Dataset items
-----

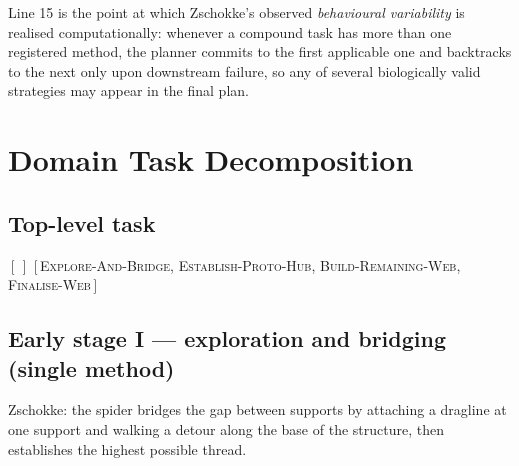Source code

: Line 15 is the point at which Zschokke's observed \textit{behavioural variability} is realised computationally: whenever a compound task has more than one registered method, the planner commits to the first applicable one and backtracks to the next only upon downstream failure, so any of several biologically valid strategies may appear in the final plan.

\section{Domain Task Decomposition}
\label{sec:orig-domain}

\subsection{Top-level task}
\label{sec:orig-toplevel}

\begin{algorithm}[H]
\caption{Method for \textsc{Build-Web}}
\label{alg:orig-buildweb}
\begin{algorithmic}[1]
    \State \Return $[\,]$
  \EndIf
  \State \Return $[\,$\textsc{Explore-And-Bridge}, \textsc{Establish-Proto-Hub},\newline
    \hspace*{90pt}\textsc{Build-Remaining-Web}, \textsc{Finalise-Web}$\,]$
\EndFunction
\end{algorithmic}
\end{algorithm}

\subsection{Early stage I --- exploration and bridging (single method)}
\label{sec:orig-explore}

Zschokke: the spider bridges the gap between supports by attaching a dragline at one support and walking a detour along the base of the structure, then establishes the highest possible thread.

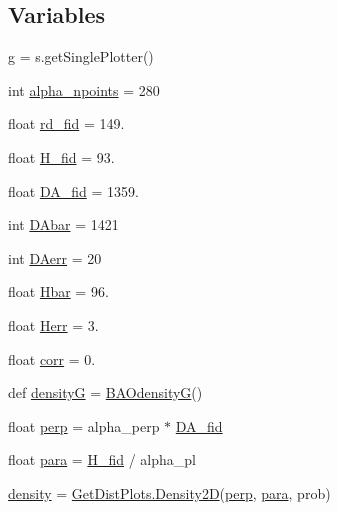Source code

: \subsection*{Variables}
\begin{DoxyCompactItemize}
\item 
\mbox{\hyperlink{namespaceDA-H-BAO_a4d5bf2f95a97dc892ed3da689b90966b}{g}} = s.\+get\+Single\+Plotter()
\item 
int \mbox{\hyperlink{namespaceDA-H-BAO_af0c2ae0bc4a59c068b9ce55eefba82ee}{alpha\+\_\+npoints}} = 280
\item 
float \mbox{\hyperlink{namespaceDA-H-BAO_a41dacefc2e769d16860b7b1a3d3791bb}{rd\+\_\+fid}} = 149.
\item 
float \mbox{\hyperlink{namespaceDA-H-BAO_a7e49116209e7af4e96c5a0ceb1040178}{H\+\_\+fid}} = 93.
\item 
float \mbox{\hyperlink{namespaceDA-H-BAO_ae06900c902984b78a3076f391a5ba380}{D\+A\+\_\+fid}} = 1359.
\item 
int \mbox{\hyperlink{namespaceDA-H-BAO_a9889d0255b14257eb945adff349f6f26}{D\+Abar}} = 1421
\item 
int \mbox{\hyperlink{namespaceDA-H-BAO_a813fbee6081aa3b43d0689b0649bc391}{D\+Aerr}} = 20
\item 
float \mbox{\hyperlink{namespaceDA-H-BAO_af173537092c03b0411d63be083300101}{Hbar}} = 96.
\item 
float \mbox{\hyperlink{namespaceDA-H-BAO_a75e84f2693834da1615495e7698fd48e}{Herr}} = 3.
\item 
float \mbox{\hyperlink{namespaceDA-H-BAO_ad41686071450f48b34d929d96c1deaeb}{corr}} = 0.
\item 
def \mbox{\hyperlink{namespaceDA-H-BAO_a8f4e1fa9290f5d0cfa98586e1450b8d9}{densityG}} = \mbox{\hyperlink{namespaceDA-H-BAO_ad99c99db245ed920a8ce4610595df78f}{B\+A\+OdensityG}}()
\item 
float \mbox{\hyperlink{namespaceDA-H-BAO_a1ef2d11c27ebb2ee813f0915af9e2a4c}{perp}} = alpha\+\_\+perp $\ast$ \mbox{\hyperlink{namespaceDA-H-BAO_ae06900c902984b78a3076f391a5ba380}{D\+A\+\_\+fid}}
\item 
float \mbox{\hyperlink{namespaceDA-H-BAO_a5e40bd0b44054eb96349908addc6068c}{para}} = \mbox{\hyperlink{namespaceDA-H-BAO_a7e49116209e7af4e96c5a0ceb1040178}{H\+\_\+fid}} / alpha\+\_\+pl
\item 
\mbox{\hyperlink{namespaceDA-H-BAO_acc09de89f01f6d1a884ce4b151dbc050}{density}} = \mbox{\hyperlink{classgetdist_1_1densities_1_1Density2D}{Get\+Dist\+Plots.\+Density2D}}(\mbox{\hyperlink{namespaceDA-H-BAO_a1ef2d11c27ebb2ee813f0915af9e2a4c}{perp}}, \mbox{\hyperlink{namespaceDA-H-BAO_a5e40bd0b44054eb96349908addc6068c}{para}}, prob)

\end{DoxyCompactItemize}
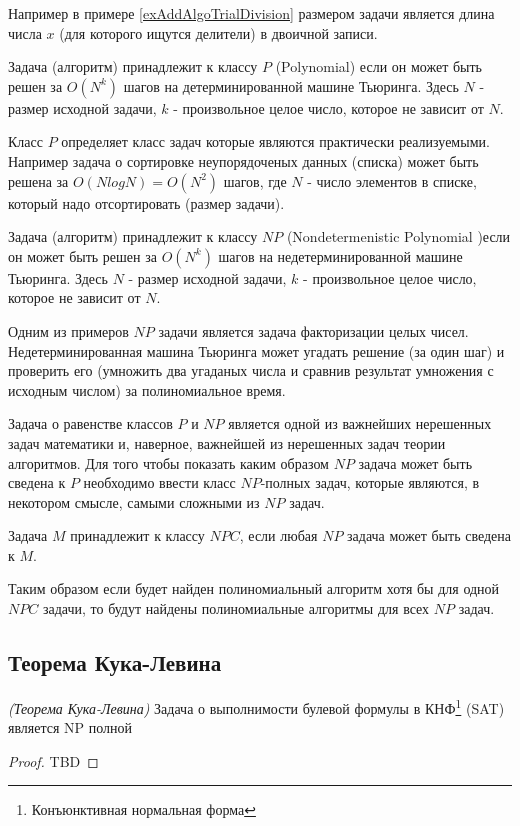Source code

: Например в примере \ref{exAddAlgoTrialDivision} размером задачи
является длина числа $x$ (для которого ищутся делители) в двоичной
записи. 

\begin{definition}[Класс $P$]
Задача (алгоритм) принадлежит к классу $P$ (Polynomial) если он может
быть решен за 
 $O\left(N^k\right)$ шагов на детерминированной машине Тьюринга.
Здесь $N$ - размер исходной задачи, $k$ - произвольное целое число,
которое не зависит от $N$.  
\end{definition}

Класс $P$ определяет класс задач которые являются практически
реализуемыми. Например задача о сортировке неупорядоченых данных
(списка) может быть решена за 
$O\left(N log N \right) = O\left(N^2\right)$ шагов, где $N$ - число
элементов в списке, который надо отсортировать (размер задачи).

\begin{definition}[Класс $NP$]
Задача (алгоритм) принадлежит к классу $NP$ (Nondetermenistic Polynomial )если
он может быть решен за  $O\left(N^k\right)$ шагов на
недетерминированной машине Тьюринга.  Здесь $N$ - размер исходной
задачи, $k$ - произвольное целое число, которое не зависит от $N$. 
\end{definition}

Одним из примеров $NP$ задачи является задача факторизации целых
чисел. Недетерминированная машина Тьюринга может угадать решение (за
один шаг) и проверить его (умножить два угаданых числа и сравнив
результат умножения с исходным числом) за полиномиальное время.

Задача о равенстве классов $P$ и $NP$ является одной из важнейших
нерешенных задач математики и, наверное, важнейшей из нерешенных задач
теории алгоритмов. Для того чтобы показать каким образом $NP$ задача
может быть сведена к  $P$ необходимо ввести класс $NP$-полных задач,
которые являются, в некотором смысле, самыми сложными из $NP$ задач. 

\begin{definition}
Задача $M$ принадлежит к классу $NPC$, если любая $NP$ задача
может быть сведена к $M$.
\end{definition}

Таким образом если будет найден полиномиальный алгоритм хотя бы для
одной $NPC$ задачи, то будут найдены полиномиальные алгоритмы
для всех $NP$ задач. 
 

\subsection{Теорема Кука-Левина}

\begin{theorem}
\emph{(Теорема Кука-Левина)}
Задача о выполнимости булевой формулы в КНФ\footnote{Конъюнктивная нормальная форма} (SAT) является NP полной
\label{theoremAddAlgoCookTheorem}
\end{theorem}

\begin{proof}
TBD
\end{proof}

-----

● Task to complete
What lines hold the string "являются"? Pick them out of the data.

● Answer for this exercise
Класс $P$ определяет класс задач которые являются практически
которые являются, в некотором смысле, самыми сложными из $NP$ задач. 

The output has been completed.